### Prompt
Your answer should consist of each line from the data below that contains "schemas".
======== Provided records
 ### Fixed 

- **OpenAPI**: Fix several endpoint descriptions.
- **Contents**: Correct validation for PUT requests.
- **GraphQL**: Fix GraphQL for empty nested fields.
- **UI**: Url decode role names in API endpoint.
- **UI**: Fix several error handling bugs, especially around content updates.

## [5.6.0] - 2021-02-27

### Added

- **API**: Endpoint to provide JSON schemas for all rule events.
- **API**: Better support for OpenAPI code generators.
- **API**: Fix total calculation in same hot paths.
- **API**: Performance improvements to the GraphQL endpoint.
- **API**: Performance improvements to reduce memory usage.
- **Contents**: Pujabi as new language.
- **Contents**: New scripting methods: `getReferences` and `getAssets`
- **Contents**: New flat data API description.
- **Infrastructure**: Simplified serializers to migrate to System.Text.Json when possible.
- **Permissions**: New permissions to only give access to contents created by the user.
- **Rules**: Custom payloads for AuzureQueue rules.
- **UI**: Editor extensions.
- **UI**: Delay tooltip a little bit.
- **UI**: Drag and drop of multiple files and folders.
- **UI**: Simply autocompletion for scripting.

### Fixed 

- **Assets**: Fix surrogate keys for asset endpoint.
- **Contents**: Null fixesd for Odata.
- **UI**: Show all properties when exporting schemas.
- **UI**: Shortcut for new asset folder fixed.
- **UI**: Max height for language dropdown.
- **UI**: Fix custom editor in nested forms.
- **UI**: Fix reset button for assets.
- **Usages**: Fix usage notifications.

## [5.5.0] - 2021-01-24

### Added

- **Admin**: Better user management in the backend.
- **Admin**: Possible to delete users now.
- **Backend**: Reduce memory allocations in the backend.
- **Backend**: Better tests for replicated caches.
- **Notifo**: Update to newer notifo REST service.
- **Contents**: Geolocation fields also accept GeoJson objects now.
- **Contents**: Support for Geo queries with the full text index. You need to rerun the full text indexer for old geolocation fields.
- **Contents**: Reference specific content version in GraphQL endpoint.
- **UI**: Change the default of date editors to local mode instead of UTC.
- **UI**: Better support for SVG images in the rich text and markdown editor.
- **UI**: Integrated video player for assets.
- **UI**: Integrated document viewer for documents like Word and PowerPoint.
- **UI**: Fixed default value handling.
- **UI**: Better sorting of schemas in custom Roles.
================
### Expected answer
- **API**: Endpoint to provide JSON schemas for all rule events.
- **UI**: Show all properties when exporting schemas.
- **UI**: Better sorting of schemas in custom Roles.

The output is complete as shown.